The Calendar for Thia Frankisk Aldsido is called the Fîringatal ( Recounting of Celebrations) and is devised through the application of comparative research as well as principles of religious observation. The primary sources for developing the Fîringatal are:
Calendar of 354: Also known as the Chronographia of 354 or the Calendar of Philocalus, is a record of 4th century civic holidays observed by the Western Roman Empire. The calendar is of principle interest as it was preserved by later Carolingians as an important cultural work. The calendar provides an interesting view of Roman civic religion at the advent of Christianity. Being that the calendar was surely known throughout the major Gallic centres, by the nobility and other learned people, there is little doubt that it was also known by Merovingian rulers of that age. The calendar also lists holidays or celebrations that would have been widely observed throughout the empire and as such, most likely relevant to Romanized Germans on the limes. The holidays also follow a logical seasonal flow of activities, where martial, agricultural and mercantile gods were worshipped at times which made logical sense. This seasonal flow of activities were not exclusive to the Romans, thus the logical progression of the months would have also been followed by the early Franks.

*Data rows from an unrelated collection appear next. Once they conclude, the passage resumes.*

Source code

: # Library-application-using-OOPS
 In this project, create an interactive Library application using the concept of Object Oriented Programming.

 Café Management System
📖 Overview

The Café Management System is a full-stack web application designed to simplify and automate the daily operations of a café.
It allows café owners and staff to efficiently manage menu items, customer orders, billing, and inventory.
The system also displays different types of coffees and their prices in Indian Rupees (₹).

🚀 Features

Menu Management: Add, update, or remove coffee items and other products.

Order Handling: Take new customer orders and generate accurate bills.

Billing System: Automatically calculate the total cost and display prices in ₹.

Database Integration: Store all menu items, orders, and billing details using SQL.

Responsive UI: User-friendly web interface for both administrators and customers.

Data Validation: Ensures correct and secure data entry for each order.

Ovid’s Fasti: Ovid’s Fasti, the books which have come down to us, provide context for the celebrations we encounter in the Calendar of 354. By fleshing out these observances, we can intuit cognates in the Frankish fragments we have left to us. At times, the similarities between the Ovidian Roman god and the Gallo-Germanic god are far too eerily similar to ignore.
Gregory of Tours: The History of the Franks by Gregory, offer us important social contexts and narrative frames useful in ensuring that the TFA celebrations are culturally aligned with the ways of the elder Frank.
Liber Historia Francorum: As this anonymous work provides us with the bulk of the Franco-Trojan Cycle, we can look to this history as a comparative to the journeys of Aeneas.
Chronicle of Fredegar (IV): This chronicle by the pseudo-Fredegar offers an important look into the lineage of the Merovingians and helps tie their mythic rise to that of comparative PIE peoples.
There are many more sources to list, however they have been listed in the copious endnotes for each of the months.